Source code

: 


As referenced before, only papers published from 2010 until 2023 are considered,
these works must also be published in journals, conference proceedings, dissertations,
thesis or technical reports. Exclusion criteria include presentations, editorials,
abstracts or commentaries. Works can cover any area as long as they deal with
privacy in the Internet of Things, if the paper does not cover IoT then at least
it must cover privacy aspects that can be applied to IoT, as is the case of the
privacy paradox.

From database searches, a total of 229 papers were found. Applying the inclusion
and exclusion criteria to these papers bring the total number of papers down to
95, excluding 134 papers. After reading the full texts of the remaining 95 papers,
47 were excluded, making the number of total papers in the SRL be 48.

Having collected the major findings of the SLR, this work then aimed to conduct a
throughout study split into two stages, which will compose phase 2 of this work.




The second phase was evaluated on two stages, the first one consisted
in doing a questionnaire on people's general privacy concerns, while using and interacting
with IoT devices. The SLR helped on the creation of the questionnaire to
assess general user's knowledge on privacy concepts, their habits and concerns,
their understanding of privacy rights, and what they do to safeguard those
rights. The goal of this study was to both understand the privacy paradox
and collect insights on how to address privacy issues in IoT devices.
▬▬▬
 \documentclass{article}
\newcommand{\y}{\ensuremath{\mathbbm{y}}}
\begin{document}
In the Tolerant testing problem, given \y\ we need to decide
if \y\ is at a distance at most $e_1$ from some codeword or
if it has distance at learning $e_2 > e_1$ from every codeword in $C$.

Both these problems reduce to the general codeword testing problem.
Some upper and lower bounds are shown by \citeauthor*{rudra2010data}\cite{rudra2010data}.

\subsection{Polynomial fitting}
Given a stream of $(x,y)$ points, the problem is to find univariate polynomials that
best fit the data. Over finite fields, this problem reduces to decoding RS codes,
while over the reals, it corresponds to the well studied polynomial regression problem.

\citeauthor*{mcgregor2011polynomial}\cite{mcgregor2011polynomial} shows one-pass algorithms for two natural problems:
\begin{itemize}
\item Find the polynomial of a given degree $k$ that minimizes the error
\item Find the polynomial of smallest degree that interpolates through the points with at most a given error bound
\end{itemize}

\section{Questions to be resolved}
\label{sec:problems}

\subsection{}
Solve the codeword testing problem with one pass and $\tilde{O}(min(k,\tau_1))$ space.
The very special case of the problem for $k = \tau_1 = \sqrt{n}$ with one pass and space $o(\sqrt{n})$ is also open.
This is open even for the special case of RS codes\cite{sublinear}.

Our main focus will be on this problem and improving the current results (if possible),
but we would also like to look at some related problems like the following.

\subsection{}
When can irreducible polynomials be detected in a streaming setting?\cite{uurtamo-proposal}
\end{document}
▬▬▬
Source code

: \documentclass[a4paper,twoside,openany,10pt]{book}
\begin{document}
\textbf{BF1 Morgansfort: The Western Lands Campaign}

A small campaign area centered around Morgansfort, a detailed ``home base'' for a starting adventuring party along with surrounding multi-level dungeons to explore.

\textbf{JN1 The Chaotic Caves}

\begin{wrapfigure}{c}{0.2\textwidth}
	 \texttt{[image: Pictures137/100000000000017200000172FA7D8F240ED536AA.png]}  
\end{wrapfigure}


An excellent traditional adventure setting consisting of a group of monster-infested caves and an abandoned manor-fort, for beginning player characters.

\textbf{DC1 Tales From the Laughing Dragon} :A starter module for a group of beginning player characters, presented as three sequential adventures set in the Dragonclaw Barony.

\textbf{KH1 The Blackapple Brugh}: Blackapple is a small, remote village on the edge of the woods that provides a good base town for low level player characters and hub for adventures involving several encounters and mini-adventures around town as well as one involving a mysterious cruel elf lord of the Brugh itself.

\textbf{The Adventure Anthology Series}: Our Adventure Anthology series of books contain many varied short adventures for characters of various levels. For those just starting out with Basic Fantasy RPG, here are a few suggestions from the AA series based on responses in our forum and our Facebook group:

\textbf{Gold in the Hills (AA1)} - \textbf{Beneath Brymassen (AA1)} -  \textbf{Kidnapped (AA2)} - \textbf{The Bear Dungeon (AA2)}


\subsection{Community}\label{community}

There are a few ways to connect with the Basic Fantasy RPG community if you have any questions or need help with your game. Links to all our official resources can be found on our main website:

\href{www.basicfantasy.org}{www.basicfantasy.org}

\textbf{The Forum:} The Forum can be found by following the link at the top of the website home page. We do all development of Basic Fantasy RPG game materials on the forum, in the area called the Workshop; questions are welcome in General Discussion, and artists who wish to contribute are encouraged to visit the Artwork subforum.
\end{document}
▬▬▬
TASK TO CARRY OUT = The required output is a copy of each line in the records where the string "codeword" occurs.

EXERCISE RESPONSE =
if \y\ is at a distance at most $e_1$ from some codeword or
if it has distance at learning $e_2 > e_1$ from every codeword in $C$.
Both these problems reduce to the general codeword testing problem.
Solve the codeword testing problem with one pass and $\tilde{O}(min(k,\tau_1))$ space.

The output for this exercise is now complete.